Czym taki starożytny pies się żywił? Na podstawie analizy kości naukowcy wykazali, iż jadł on głównie mięso koni, wołów piżmowych i reniferów. Są przypuszczenia, iż był nimi karmiony przez ludzi. Najprawdopodobniej pies pomagał ludziom w polowaniu i kto wie – może i także transporcie zwierzyny. Inna teoria mówi, iż pies żywił się ludzkimi odpadkami i ekskrementami, dlatego trzymał się blisko siedzib ludzkich.

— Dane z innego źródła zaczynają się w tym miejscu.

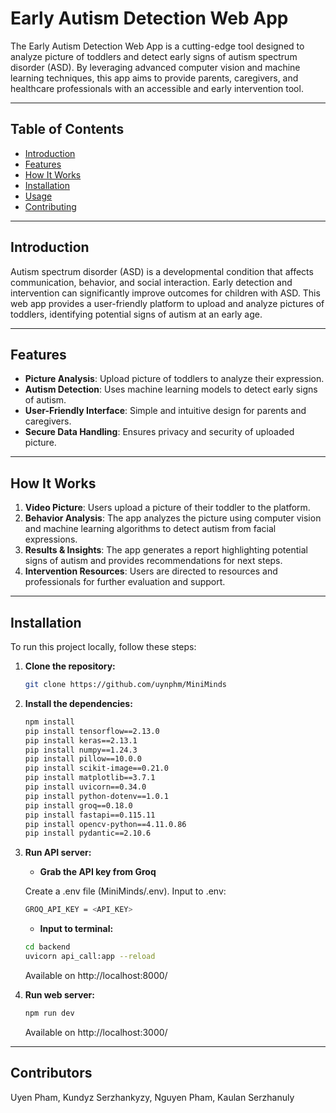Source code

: # Early Autism Detection Web App

The Early Autism Detection Web App is a cutting-edge tool designed to analyze picture of toddlers and detect early signs of autism spectrum disorder (ASD). By leveraging advanced computer vision and machine learning techniques, this app aims to provide parents, caregivers, and healthcare professionals with an accessible and early intervention tool.

---

## Table of Contents
- [Introduction](#introduction)
- [Features](#features)
- [How It Works](#how-it-works)
- [Installation](#installation)
- [Usage](#usage)
- [Contributing](#contributing)

---

## Introduction
Autism spectrum disorder (ASD) is a developmental condition that affects communication, behavior, and social interaction. Early detection and intervention can significantly improve outcomes for children with ASD. This web app provides a user-friendly platform to upload and analyze pictures of toddlers, identifying potential signs of autism at an early age.

---

## Features
- **Picture Analysis**: Upload picture of toddlers to analyze their expression.
- **Autism Detection**: Uses machine learning models to detect early signs of autism.
- **User-Friendly Interface**: Simple and intuitive design for parents and caregivers.
- **Secure Data Handling**: Ensures privacy and security of uploaded picture.

---

## How It Works
1. **Video Picture**: Users upload a picture of their toddler to the platform.
2. **Behavior Analysis**: The app analyzes the picture using computer vision and machine learning algorithms to detect autism from facial expressions.
3. **Results & Insights**: The app generates a report highlighting potential signs of autism and provides recommendations for next steps.
4. **Intervention Resources**: Users are directed to resources and professionals for further evaluation and support.

---

## Installation
To run this project locally, follow these steps:

1. **Clone the repository:**
   ```bash
   git clone https://github.com/uynphm/MiniMinds
   ```

2. **Install the dependencies:**
   ```bash
   npm install
   pip install tensorflow==2.13.0
   pip install keras==2.13.1
   pip install numpy==1.24.3
   pip install pillow==10.0.0
   pip install scikit-image==0.21.0
   pip install matplotlib==3.7.1
   pip install uvicorn==0.34.0
   pip install python-dotenv==1.0.1
   pip install groq==0.18.0
   pip install fastapi==0.115.11
   pip install opencv-python==4.11.0.86
   pip install pydantic==2.10.6
   ```
3. **Run API server:**
   
   -  **Grab the API key from Groq**

   Create a .env file (MiniMinds/.env). Input to .env:
   ```bash
   GROQ_API_KEY = <API_KEY>
   ```

   -  **Input to terminal:**
   ```bash
   cd backend
   uvicorn api_call:app --reload
   ```

   Available on http://localhost:8000/
4. **Run web server:**
   ```bash
   npm run dev
   ```

   Available on http://localhost:3000/
---


## Contributors
Uyen Pham, Kundyz Serzhankyzy, Nguyen Pham, Kaulan Serzhanuly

Nikt do końca nie wie jak doszło do udomowienia psa. Wiadomo, że w jakiś sposób zbliżył się do człowieka, najprawdopodobniej czerpiąc z tego jakaś korzyść. Możliwe też, iż człowiek brał na wychowanie osierocone szczenięta, których matkę upolował. Człowiek docenił starożytnego psa za jego czujność, umiejętności łowieckie i jako czyściciela odpadków. Dodatkowo nie jest powiedziane, że do udomowienia nie mogło dojść w kilku miejscach jednocześnie. Tak czy siak, powinniśmy cieszyć się, iż w ogóle do takiej sytuacji doszło i teraz nasz polujący wytrwale stróż może ułożyć się wygodnie na włochatym dywaniku tuż pod naszymi stopami.